- REQUIRED WORK -
Please return all of the material exactly, with no line missing.

■ ■ ■ ■

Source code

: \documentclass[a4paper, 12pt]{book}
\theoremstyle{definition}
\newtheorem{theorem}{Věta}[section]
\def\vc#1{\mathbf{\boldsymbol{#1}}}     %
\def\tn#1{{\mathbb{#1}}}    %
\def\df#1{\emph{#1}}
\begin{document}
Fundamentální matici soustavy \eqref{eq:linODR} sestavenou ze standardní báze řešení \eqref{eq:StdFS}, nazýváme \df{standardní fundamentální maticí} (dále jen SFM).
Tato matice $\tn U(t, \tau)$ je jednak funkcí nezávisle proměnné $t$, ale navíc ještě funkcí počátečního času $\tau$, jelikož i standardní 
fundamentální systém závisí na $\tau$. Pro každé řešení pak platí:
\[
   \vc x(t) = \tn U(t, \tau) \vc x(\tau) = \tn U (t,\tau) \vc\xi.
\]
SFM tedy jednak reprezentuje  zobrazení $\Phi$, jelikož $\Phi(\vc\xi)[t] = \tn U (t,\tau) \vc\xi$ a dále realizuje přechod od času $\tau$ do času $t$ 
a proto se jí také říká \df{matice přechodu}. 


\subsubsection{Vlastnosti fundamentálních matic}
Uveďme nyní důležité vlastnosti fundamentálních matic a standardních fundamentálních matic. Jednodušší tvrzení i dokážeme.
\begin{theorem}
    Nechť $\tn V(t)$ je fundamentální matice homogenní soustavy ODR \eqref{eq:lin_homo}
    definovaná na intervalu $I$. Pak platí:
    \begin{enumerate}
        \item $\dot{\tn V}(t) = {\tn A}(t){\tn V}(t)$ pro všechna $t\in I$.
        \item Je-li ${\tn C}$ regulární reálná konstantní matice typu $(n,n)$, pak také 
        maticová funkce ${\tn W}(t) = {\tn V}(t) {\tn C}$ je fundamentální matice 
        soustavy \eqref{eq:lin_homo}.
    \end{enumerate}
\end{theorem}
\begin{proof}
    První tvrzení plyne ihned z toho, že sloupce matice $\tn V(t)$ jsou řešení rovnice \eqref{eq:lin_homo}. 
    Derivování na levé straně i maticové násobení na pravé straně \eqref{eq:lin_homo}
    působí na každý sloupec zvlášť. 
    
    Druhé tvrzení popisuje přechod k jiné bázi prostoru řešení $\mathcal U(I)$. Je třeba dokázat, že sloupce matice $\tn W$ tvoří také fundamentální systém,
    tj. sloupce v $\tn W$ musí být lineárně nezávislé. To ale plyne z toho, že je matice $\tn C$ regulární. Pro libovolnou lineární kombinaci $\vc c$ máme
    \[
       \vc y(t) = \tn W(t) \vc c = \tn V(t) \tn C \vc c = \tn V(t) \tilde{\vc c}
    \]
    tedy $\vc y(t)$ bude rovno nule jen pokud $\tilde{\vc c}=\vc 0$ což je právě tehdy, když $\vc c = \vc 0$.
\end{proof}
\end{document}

■ ■ ■ ■

- ANSWER -
Source code

: \documentclass[a4paper, 12pt]{book}
\theoremstyle{definition}
\newtheorem{theorem}{Věta}[section]
\def\vc#1{\mathbf{\boldsymbol{#1}}}     %
\def\tn#1{{\mathbb{#1}}}    %
\def\df#1{\emph{#1}}
\begin{document}
Fundamentální matici soustavy \eqref{eq:linODR} sestavenou ze standardní báze řešení \eqref{eq:StdFS}, nazýváme \df{standardní fundamentální maticí} (dále jen SFM).
Tato matice $\tn U(t, \tau)$ je jednak funkcí nezávisle proměnné $t$, ale navíc ještě funkcí počátečního času $\tau$, jelikož i standardní 
fundamentální systém závisí na $\tau$. Pro každé řešení pak platí:
\[
   \vc x(t) = \tn U(t, \tau) \vc x(\tau) = \tn U (t,\tau) \vc\xi.
\]
SFM tedy jednak reprezentuje  zobrazení $\Phi$, jelikož $\Phi(\vc\xi)[t] = \tn U (t,\tau) \vc\xi$ a dále realizuje přechod od času $\tau$ do času $t$ 
a proto se jí také říká \df{matice přechodu}. 


\subsubsection{Vlastnosti fundamentálních matic}
Uveďme nyní důležité vlastnosti fundamentálních matic a standardních fundamentálních matic. Jednodušší tvrzení i dokážeme.
\begin{theorem}
    Nechť $\tn V(t)$ je fundamentální matice homogenní soustavy ODR \eqref{eq:lin_homo}
    definovaná na intervalu $I$. Pak platí:
    \begin{enumerate}
        \item $\dot{\tn V}(t) = {\tn A}(t){\tn V}(t)$ pro všechna $t\in I$.
        \item Je-li ${\tn C}$ regulární reálná konstantní matice typu $(n,n)$, pak také 
        maticová funkce ${\tn W}(t) = {\tn V}(t) {\tn C}$ je fundamentální matice 
        soustavy \eqref{eq:lin_homo}.
    \end{enumerate}
\end{theorem}
\begin{proof}
    První tvrzení plyne ihned z toho, že sloupce matice $\tn V(t)$ jsou řešení rovnice \eqref{eq:lin_homo}. 
    Derivování na levé straně i maticové násobení na pravé straně \eqref{eq:lin_homo}
    působí na každý sloupec zvlášť. 
    
    Druhé tvrzení popisuje přechod k jiné bázi prostoru řešení $\mathcal U(I)$. Je třeba dokázat, že sloupce matice $\tn W$ tvoří také fundamentální systém,
    tj. sloupce v $\tn W$ musí být lineárně nezávislé. To ale plyne z toho, že je matice $\tn C$ regulární. Pro libovolnou lineární kombinaci $\vc c$ máme
    \[
       \vc y(t) = \tn W(t) \vc c = \tn V(t) \tn C \vc c = \tn V(t) \tilde{\vc c}
    \]
    tedy $\vc y(t)$ bude rovno nule jen pokud $\tilde{\vc c}=\vc 0$ což je právě tehdy, když $\vc c = \vc 0$.
\end{proof}
\end{document}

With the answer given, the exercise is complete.